Christmas morning brings snow and a ringing Sneakoscope. Sherlock scowls, because he has instantly deduced who has come.
"Mycroft!" he yells from his bedroom. "Get out, I'll be seeing you and your pudgy cheeks in seven hours anyway!"
"Albus," Mycroft sighs from the doorway. "How many times have you broken the International Statute of Wizarding Secrecy in the past few days?"
Sherlock glares right back. What is Mycroft doing in his bedroom? "I have a feeling you know that better than me."
"You have broken it 143 times." Mycroft says.
"It's 142," Sherlock retorted. "The Sneakoscope does not count. Anyway, why are you bothered by this?"

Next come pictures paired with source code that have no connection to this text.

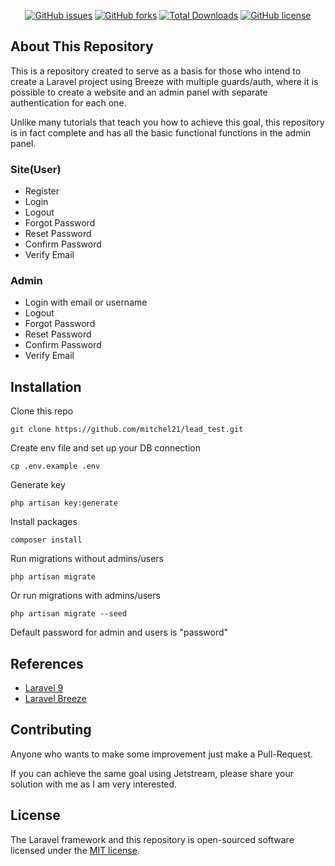 <p align="center">
<a href="https://github.com/rubensrocha/laravel-breeze-multi-auth-admin/issues"><img alt="GitHub issues" src="https://img.shields.io/github/issues/rubensrocha/laravel-breeze-multi-auth-admin"></a>
<a href="https://github.com/rubensrocha/laravel-breeze-multi-auth-admin/network"><img alt="GitHub forks" src="https://img.shields.io/github/forks/rubensrocha/laravel-breeze-multi-auth-admin"></a>
<a href="https://packagist.org/packages/rubensrocha/laravel-breeze-multi-auth-admin"><img src="https://img.shields.io/packagist/dt/rubensrocha/laravel-breeze-multi-auth-admin" alt="Total Downloads"></a>
<a href="https://github.com/rubensrocha/laravel-breeze-multi-auth-admin/blob/main/LICENSE"><img alt="GitHub license" src="https://img.shields.io/github/license/rubensrocha/laravel-breeze-multi-auth-admin"></a>
</p>

## About This Repository

This is a repository created to serve as a basis for those who intend to create a Laravel project using Breeze with multiple guards/auth, where it is possible to create a website and an admin panel with separate authentication for each one.

Unlike many tutorials that teach you how to achieve this goal, this repository is in fact complete and has all the basic functional functions in the admin panel.

### Site(User)
- Register
- Login
- Logout
- Forgot Password
- Reset Password
- Confirm Password
- Verify Email

### Admin
- Login with email or username
- Logout
- Forgot Password
- Reset Password
- Confirm Password
- Verify Email

## Installation

Clone this repo

    git clone https://github.com/mitchel21/lead_test.git

Create env file and set up your DB connection

    cp .env.example .env

Generate key

    php artisan key:generate

Install packages

    composer install

Run migrations without admins/users

    php artisan migrate

Or run migrations with admins/users

    php artisan migrate --seed

Default password for admin and users is "password"

## References
- [Laravel 9](https://laravel.com)
- [Laravel Breeze](https://laravel.com/docs/9.x/starter-kits#laravel-breeze)

## Contributing

Anyone who wants to make some improvement just make a Pull-Request.

If you can achieve the same goal using Jetstream, please share your solution with me as I am very interested.

## License

The Laravel framework and this repository is open-sourced software licensed under the [MIT license](https://opensource.org/licenses/MIT).
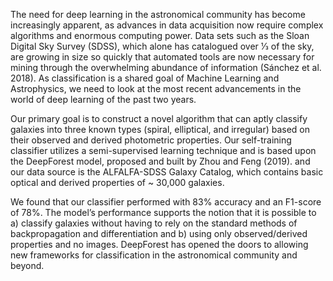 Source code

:The need for deep learning in the astronomical community has become increasingly apparent, as advances in data acquisition now require complex algorithms and enormous computing power. Data sets such as the Sloan Digital Sky Survey (SDSS), which alone has catalogued over 1⁄3 of the sky, are growing in size so quickly that automated tools are now necessary for mining through the overwhelming abundance of information (Sánchez et al. 2018). As classification is a shared goal of Machine Learning and Astrophysics, we need to look at the most recent advancements in the world of deep learning of the past two years.

Our primary goal is to construct a novel algorithm that can aptly classify galaxies into three known types (spiral, elliptical, and irregular) based on their observed and derived photometric properties. Our self-training classifier utilizes a semi-supervised learning technique and is based upon the DeepForest model, proposed and built by Zhou and Feng (2019). and our data source is the ALFALFA-SDSS Galaxy Catalog, which contains basic optical and derived properties of ~ 30,000 galaxies.

We found that our classifier performed with 83% accuracy and an F1-score of 78%. The model’s performance supports the notion that it is possible to a) classify galaxies without having to rely on the standard methods of backpropagation and differentiation and b) using only observed/derived properties and no images. DeepForest has opened the doors to allowing new frameworks for classification in the astronomical community and beyond.
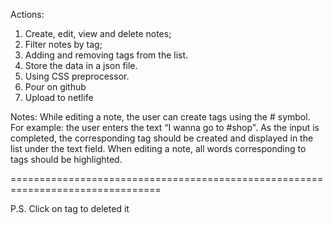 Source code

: Actions:
1. Create, edit, view and delete notes;
2. Filter notes by tag;
3. Adding and removing tags from the list.
4. Store the data in a json file.
5. Using CSS preprocessor.
6. Pour on github
7. Upload to netlife

Notes:
While editing a note, the user can create tags using the # symbol.
For example: the user enters the text “I wanna go to #shop". As the input is completed, the corresponding tag should be created and displayed in the list under the text field.
When editing a note, all words corresponding to tags should be highlighted.


================================================================================

P.S. Click on tag to deleted it
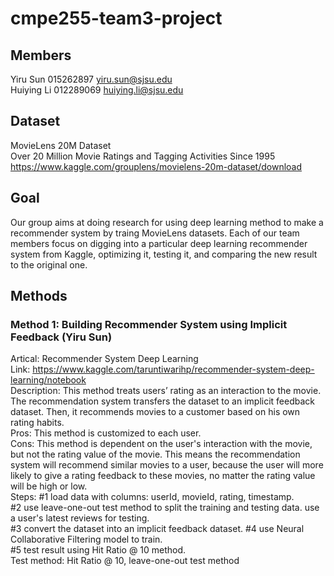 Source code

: # cmpe255-team3-project

## Members
Yiru Sun 015262897 yiru.sun@sjsu.edu<br/>
Huiying Li 012289069 huiying.li@sjsu.edu

## Dataset
MovieLens 20M Dataset<br/>
Over 20 Million Movie Ratings and Tagging Activities Since 1995<br/>
https://www.kaggle.com/grouplens/movielens-20m-dataset/download

## Goal
Our group aims at doing research for using deep learning method to make a recommender system by traing MovieLens datasets. Each of our team members focus on digging into a particular deep learning recommender system from Kaggle, optimizing it, testing it, and comparing the new result to the original one.

## Methods
### Method 1: Building Recommender System using Implicit Feedback (Yiru Sun)
Artical: Recommender System Deep Learning<br/>
Link: https://www.kaggle.com/taruntiwarihp/recommender-system-deep-learning/notebook<br/>
Description: This method treats users’ rating as an interaction to the movie. The recommendation system transfers the dataset to an implicit feedback dataset. Then, it recommends movies to a customer based on his own rating habits.<br/>
Pros: This method is customized to each user.<br/>
Cons: This method is dependent on the user's interaction with the movie, but not the rating value of the movie. This means the recommendation system will recommend similar movies to a user, because the user will more likely to give a rating feedback to these movies, no matter the rating value will be high or low.<br/>
Steps: #1 load data with columns: userId, movieId, rating, timestamp.<br/>
       #2 use leave-one-out test method to split the training and testing data. use a user's latest reviews for testing.<br/>
       #3 convert the dataset into an implicit feedback dataset.
       #4 use Neural Collaborative Filtering model to train.<br/>
       #5 test result using Hit Ratio @ 10 method.<br/>
Test method: Hit Ratio @ 10, leave-one-out test method<br/>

Mycroft smiles. "I think you should do the one thing that would nullify all the infractions." With that, he disappears from the doorway. Sherlock can hear him decline John's bleary-eyed offer of tea and walk down the stairs, swinging that irritating enchanted umbrella from his elbow.
Sherlock knows what he means- propose to John. A fiancée of a wizard or witch would automatically gain access to the magical world. But if that is what Mycroft wants, why would he tell it to Sherlock so blatantly? Mycroft, after all, is a devotee to the art of reverse psychology. Sherlock thinks for three more seconds (embarrassing, really) before the truth hits him.
Mycroft knows I want it badly. Even more so than him. So he plants this idea in my head.
Sherlock curses at his manipulative creep of a brother. Even though he knows he is being manipulated, it is what he wants as well. Is that really manipulation? Things get so- ah, John's favourite quote from Doctor Who- timey-wimey when John is involved.
Sherlock slumps back into bed. No cases or bodies, Lestrade and Molly are off on vacation and Dimmock won't speak to him. His Draught of Living Death needs five more days of fermentation and the experiment on eyeballs need three more days to dry. Sherlock would want Felix Felicis, but he used it up all in one go once and got high. (It wasn't really cocaine that he nearly died of a overdose from three years ago, but Lestrade need never know that.)
So he scowls and settles back into bed.
John gets him up at 11am, asking him what he should bring along to the Christmas dinner. Mundane. Boring. He looks at John and wonders, 'Can he love me back?' Then he brushes the thought aside. He is supposed to be getting over this ridiculous crush (love) on John. Not that confessing to him that he was a wizard helped in any way. It just strengthened the crush. John is so accepting that he would probably accept a worm for a friend or something ridiculous like that.
Sherlock is over thinking this, but he can't help it. It's true that Mycroft got him thinking like this, but it's more like a wake-up call than anything else.
Merlin's pants, he is falling in love with John. Not that Sherlock didn't know it, he was simply practising self-denial. He was getting pretty good at it until Mycroft interfered. Again.
"Look, Sherlock, Mycroft left a bottle of something. Can you tell me if it is going to blow up in my face, or is it safe for consumption?
Sherlock? Sherlock!" John's worried voice breaks through Sherlock's thoughts. He looks over at the bottle, and pouts even more. Mycroft meddles again.
"It is a bottle of Firewhisky. An alcoholic beverage." Sherlock states, leaving John to do his own deducing.
"Right," John says uncertainly. "A Christmas present from Mycroft?"
"Don't be naive, John." Sherlock snaps. "Mycroft left it because he knew your social conscience wouldn't let you appear at our home without an appropriate gift, and I wouldn't be procuring a Firewhisky on your behalf."
John thinks this through for a while. "It's got to be something more than that. If it was just that, you wouldn't be glaring at the bottle as if it owes you ten thousand dollars. And Mycroft wouldn't come here just to ease my social conscience. He must have wanted to tell or give you something too. Maybe even this gift is his way of sending a message to you too."
Sherlock is impressed. He forgets that John's insight and strength of perception sometimes. A mistake. "Very good, John." But he doesn't answer John's unsaid question, and instead flops down on the sofa to examine the ceiling wall.
He doesn't know it (for once), but John is staring at him with the sort of look that Clara used to look at Harry with, in the early days of their courtship. The sort of look Sherlock gives John when John isn't looking.